My mission took a new turn. Instead of confirming the artist’s name, I had to prove which artist was responsible for the piece. I hopped back on the computer to learn about Mrs. Heiligenstein. Unfortunately, I hit a French roadblock (apparently, the Heiligensteins aren’t overly popular with the English-speaking set). Now, I’ve never had an ear for foreign languages and even after five years of German I only know three words (Ja, Nein, and rollkragen). After a fruitless search for colleagues who speak French, I came across a book (written in English!) that mentioned the Heiligensteins.
A week and half later, through inter-library loan, I received my next clue. In “The Art of Glass: Art Nouveau to Art Deco” by Victor Arwas, with contributions by Susan Newell, I learned several interesting tidbits. Heiligenstein had trained in glass and enamel and was working for an artist named Marcel Goupy. All items coming out of Goupy’s studio were signed by him; he refused to allow Heiligenstein to exhibit his own work under his own name. When Heiligenstein was introduced to a ceramic artist named Odette Chattrousse, she invited him to work in her studio. Within a few years, the two married.

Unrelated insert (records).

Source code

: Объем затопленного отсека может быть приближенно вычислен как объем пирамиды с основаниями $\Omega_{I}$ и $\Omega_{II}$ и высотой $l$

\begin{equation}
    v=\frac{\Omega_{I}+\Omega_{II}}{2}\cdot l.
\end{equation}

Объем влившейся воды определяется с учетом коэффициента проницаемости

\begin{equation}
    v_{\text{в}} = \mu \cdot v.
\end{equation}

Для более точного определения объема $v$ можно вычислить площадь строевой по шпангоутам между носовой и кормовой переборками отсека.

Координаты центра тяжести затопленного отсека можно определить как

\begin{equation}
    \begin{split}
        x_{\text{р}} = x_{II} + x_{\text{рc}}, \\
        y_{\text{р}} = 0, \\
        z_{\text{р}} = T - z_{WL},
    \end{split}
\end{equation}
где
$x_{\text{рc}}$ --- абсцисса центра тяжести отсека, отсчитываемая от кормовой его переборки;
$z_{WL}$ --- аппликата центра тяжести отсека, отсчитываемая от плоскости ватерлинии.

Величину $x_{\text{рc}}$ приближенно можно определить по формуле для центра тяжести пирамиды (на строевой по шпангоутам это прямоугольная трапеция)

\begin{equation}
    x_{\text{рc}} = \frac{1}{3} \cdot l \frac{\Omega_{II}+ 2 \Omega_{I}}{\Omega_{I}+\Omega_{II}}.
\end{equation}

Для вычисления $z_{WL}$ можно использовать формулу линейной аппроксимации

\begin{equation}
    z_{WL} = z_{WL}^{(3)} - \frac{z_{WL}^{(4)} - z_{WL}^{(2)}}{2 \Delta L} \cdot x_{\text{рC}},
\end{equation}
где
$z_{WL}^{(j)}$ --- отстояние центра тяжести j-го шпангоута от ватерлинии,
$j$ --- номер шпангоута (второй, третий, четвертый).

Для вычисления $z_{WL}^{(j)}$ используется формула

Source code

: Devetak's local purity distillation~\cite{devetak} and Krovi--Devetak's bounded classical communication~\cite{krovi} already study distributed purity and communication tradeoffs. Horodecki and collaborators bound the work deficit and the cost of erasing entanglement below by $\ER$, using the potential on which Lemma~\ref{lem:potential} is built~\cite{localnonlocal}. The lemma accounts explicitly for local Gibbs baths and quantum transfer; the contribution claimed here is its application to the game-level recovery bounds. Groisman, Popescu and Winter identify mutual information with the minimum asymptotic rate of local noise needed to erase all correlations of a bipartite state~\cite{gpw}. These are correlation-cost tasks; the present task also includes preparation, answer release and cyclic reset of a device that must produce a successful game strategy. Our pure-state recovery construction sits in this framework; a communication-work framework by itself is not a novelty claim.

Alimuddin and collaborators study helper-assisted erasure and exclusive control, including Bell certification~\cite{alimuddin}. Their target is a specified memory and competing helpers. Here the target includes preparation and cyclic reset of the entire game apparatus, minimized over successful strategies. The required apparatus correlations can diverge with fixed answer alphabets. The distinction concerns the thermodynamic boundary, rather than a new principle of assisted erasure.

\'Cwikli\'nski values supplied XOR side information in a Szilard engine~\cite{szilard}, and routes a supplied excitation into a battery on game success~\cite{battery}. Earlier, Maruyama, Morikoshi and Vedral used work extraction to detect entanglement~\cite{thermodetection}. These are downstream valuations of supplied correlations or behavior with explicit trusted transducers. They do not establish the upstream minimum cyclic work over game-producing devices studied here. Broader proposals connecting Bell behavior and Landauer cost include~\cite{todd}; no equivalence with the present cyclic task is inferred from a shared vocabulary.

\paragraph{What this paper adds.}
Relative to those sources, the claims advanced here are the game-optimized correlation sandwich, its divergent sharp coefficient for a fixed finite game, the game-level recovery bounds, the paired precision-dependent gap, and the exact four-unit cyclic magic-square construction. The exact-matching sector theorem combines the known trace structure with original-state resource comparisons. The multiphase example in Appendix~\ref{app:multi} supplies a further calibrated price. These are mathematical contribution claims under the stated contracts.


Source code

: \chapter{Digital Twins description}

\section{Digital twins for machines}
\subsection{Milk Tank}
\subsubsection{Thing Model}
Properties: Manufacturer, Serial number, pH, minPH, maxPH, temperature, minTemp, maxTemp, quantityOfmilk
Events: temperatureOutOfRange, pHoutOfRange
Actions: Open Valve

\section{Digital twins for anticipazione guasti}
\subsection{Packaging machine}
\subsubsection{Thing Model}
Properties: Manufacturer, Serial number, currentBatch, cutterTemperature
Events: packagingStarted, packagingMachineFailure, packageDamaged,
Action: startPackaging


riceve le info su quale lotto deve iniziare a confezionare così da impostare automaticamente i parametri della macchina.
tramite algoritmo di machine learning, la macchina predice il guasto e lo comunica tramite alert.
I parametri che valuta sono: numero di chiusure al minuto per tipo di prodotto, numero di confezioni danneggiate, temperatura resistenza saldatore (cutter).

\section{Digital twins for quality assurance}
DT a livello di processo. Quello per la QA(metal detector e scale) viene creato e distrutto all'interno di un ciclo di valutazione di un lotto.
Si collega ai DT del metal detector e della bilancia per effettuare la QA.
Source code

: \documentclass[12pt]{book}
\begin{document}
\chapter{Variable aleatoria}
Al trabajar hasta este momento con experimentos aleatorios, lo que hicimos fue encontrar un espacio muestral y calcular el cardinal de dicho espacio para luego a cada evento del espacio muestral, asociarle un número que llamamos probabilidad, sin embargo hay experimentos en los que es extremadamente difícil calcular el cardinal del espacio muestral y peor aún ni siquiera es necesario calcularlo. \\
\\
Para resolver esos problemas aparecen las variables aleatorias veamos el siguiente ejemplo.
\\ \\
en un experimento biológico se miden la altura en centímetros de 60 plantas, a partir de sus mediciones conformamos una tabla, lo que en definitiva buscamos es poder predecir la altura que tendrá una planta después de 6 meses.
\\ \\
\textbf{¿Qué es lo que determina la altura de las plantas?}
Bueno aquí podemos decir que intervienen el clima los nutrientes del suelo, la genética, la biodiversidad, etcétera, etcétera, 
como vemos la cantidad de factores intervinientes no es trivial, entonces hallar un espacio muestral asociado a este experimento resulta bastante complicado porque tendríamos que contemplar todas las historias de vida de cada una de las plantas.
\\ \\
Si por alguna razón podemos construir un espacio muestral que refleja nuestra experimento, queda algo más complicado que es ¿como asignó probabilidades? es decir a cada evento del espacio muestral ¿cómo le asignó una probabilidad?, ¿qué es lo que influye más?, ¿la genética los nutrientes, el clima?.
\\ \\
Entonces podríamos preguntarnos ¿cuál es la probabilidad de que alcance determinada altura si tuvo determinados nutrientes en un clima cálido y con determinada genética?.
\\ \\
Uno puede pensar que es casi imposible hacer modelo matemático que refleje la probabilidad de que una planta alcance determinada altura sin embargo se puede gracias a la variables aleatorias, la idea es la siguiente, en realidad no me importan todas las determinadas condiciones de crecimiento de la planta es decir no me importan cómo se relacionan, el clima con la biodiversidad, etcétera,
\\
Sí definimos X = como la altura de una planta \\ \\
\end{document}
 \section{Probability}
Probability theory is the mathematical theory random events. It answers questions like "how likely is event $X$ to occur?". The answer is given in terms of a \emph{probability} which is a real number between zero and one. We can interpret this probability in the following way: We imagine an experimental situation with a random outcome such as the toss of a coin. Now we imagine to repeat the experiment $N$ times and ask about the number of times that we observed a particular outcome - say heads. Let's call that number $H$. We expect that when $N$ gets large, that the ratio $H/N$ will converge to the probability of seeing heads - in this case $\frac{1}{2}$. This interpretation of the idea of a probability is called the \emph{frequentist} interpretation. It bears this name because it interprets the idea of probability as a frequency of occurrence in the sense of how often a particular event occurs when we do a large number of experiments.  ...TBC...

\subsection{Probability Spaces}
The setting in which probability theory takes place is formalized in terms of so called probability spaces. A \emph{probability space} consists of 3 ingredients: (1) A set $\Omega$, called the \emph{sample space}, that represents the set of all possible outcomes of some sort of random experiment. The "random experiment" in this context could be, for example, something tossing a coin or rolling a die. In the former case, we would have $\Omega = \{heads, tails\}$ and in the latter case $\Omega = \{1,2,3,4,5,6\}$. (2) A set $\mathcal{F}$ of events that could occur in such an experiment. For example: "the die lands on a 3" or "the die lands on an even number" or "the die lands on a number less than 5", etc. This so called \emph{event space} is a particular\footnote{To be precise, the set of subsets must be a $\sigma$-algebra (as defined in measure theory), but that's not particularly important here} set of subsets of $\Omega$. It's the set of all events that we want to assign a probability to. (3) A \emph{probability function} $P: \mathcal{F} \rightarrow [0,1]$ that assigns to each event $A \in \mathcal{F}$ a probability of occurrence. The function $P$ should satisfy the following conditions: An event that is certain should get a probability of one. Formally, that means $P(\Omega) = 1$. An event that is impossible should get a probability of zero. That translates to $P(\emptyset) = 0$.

The major break in the case came from Heiligenstein’s maker’s mark. Heiligenstein spelled out his name (as found on the two glass and enamel pieces still in the collection of the Cranbrook Art Museum). An excited group of Center staff rushed to Cranbrook House, flipped over the vase, and found not Heiligenstein’s mark, but the initials OCH. Odette Chattrousse Heiligenstein.
At one time, Heiligenstein had unhappily been denied the right to claim his work as his own; yet today, his wife’s work is commonly attributed to him. Perhaps they collaborated on this vase, but even so, Chattrousse deserves equal credit to Heiligenstein. And now she has.